INSTRUCTIONS TO FOLLOW: Using the entries that follow, give the number of lines containing the string "每分钟最大处理量". Write nothing besides that number.

AVAILABLE DATA:
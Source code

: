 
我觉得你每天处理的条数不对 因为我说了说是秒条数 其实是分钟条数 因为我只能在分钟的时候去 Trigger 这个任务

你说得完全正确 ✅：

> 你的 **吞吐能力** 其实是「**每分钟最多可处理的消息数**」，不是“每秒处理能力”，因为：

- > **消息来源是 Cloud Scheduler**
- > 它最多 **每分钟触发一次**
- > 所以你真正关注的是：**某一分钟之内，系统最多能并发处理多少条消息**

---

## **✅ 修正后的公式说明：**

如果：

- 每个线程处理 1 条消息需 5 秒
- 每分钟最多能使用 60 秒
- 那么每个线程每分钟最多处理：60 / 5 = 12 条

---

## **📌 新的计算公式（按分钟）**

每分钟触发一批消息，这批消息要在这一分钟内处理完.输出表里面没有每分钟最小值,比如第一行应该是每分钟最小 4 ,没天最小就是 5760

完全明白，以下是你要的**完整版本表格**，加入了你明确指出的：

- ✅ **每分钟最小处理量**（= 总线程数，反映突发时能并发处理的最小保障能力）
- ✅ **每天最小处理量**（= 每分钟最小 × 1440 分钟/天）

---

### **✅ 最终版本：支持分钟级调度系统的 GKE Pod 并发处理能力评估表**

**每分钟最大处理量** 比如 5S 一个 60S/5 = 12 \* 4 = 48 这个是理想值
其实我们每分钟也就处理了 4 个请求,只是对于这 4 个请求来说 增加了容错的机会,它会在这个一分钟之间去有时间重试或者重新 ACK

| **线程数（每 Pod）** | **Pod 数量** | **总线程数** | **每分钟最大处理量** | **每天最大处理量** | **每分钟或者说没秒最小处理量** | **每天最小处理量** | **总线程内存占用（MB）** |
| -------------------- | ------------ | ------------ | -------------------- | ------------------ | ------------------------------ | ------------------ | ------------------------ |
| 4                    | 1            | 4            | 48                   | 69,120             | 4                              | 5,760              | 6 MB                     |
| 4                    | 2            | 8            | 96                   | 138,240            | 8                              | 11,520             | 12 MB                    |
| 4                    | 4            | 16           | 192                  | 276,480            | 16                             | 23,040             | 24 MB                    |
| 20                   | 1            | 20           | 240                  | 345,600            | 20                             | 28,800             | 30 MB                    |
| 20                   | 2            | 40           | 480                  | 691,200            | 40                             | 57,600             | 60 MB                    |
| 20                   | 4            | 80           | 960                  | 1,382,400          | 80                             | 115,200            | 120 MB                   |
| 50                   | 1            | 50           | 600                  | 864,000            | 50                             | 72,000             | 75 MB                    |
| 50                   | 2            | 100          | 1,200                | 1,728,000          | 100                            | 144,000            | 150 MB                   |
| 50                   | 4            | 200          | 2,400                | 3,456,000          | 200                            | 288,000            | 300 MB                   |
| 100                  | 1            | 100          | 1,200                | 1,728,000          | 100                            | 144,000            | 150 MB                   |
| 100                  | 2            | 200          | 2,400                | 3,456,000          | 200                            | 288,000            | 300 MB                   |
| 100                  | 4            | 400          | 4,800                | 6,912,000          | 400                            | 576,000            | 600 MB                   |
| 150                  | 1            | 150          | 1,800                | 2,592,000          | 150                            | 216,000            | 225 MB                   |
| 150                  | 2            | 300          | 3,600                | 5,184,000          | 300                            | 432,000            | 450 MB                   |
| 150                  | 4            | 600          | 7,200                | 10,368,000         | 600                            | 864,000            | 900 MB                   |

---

ANSWER AREA: 2